● TASK OBJECTIVE:
Could each entry be returned exactly as it appears?

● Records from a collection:
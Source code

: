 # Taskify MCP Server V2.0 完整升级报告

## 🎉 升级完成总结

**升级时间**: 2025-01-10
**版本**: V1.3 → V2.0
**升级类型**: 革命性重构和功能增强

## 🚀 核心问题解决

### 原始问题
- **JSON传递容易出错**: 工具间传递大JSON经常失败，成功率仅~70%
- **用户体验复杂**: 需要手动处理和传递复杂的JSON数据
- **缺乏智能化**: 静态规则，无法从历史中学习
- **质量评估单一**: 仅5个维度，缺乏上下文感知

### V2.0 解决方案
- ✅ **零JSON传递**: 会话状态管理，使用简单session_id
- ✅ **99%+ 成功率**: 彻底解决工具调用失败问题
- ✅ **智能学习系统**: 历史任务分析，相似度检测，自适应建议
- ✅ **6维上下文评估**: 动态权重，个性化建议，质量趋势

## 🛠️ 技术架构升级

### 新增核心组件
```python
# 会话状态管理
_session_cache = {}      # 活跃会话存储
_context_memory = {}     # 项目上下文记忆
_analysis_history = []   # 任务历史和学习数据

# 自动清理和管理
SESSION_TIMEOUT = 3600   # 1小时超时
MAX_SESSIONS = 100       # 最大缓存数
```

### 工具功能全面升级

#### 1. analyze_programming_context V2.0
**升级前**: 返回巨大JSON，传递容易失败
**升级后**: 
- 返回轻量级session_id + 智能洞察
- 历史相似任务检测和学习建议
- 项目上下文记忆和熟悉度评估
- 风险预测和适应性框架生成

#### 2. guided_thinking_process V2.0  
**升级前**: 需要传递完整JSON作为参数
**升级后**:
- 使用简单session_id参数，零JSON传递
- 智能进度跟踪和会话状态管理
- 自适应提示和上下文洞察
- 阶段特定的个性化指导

● FINISHED EXERCISE:
Source code

: # Taskify MCP Server V2.0 完整升级报告

## 🎉 升级完成总结

**升级时间**: 2025-01-10
**版本**: V1.3 → V2.0
**升级类型**: 革命性重构和功能增强

## 🚀 核心问题解决

### 原始问题
- **JSON传递容易出错**: 工具间传递大JSON经常失败，成功率仅~70%
- **用户体验复杂**: 需要手动处理和传递复杂的JSON数据
- **缺乏智能化**: 静态规则，无法从历史中学习
- **质量评估单一**: 仅5个维度，缺乏上下文感知

### V2.0 解决方案
- ✅ **零JSON传递**: 会话状态管理，使用简单session_id
- ✅ **99%+ 成功率**: 彻底解决工具调用失败问题
- ✅ **智能学习系统**: 历史任务分析，相似度检测，自适应建议
- ✅ **6维上下文评估**: 动态权重，个性化建议，质量趋势

## 🛠️ 技术架构升级

### 新增核心组件
```python
# 会话状态管理
_session_cache = {}      # 活跃会话存储
_context_memory = {}     # 项目上下文记忆
_analysis_history = []   # 任务历史和学习数据

# 自动清理和管理
SESSION_TIMEOUT = 3600   # 1小时超时
MAX_SESSIONS = 100       # 最大缓存数
```

### 工具功能全面升级

#### 1. analyze_programming_context V2.0
**升级前**: 返回巨大JSON，传递容易失败
**升级后**: 
- 返回轻量级session_id + 智能洞察
- 历史相似任务检测和学习建议
- 项目上下文记忆和熟悉度评估
- 风险预测和适应性框架生成

#### 2. guided_thinking_process V2.0  
**升级前**: 需要传递完整JSON作为参数
**升级后**:
- 使用简单session_id参数，零JSON传递
- 智能进度跟踪和会话状态管理
- 自适应提示和上下文洞察
- 阶段特定的个性化指导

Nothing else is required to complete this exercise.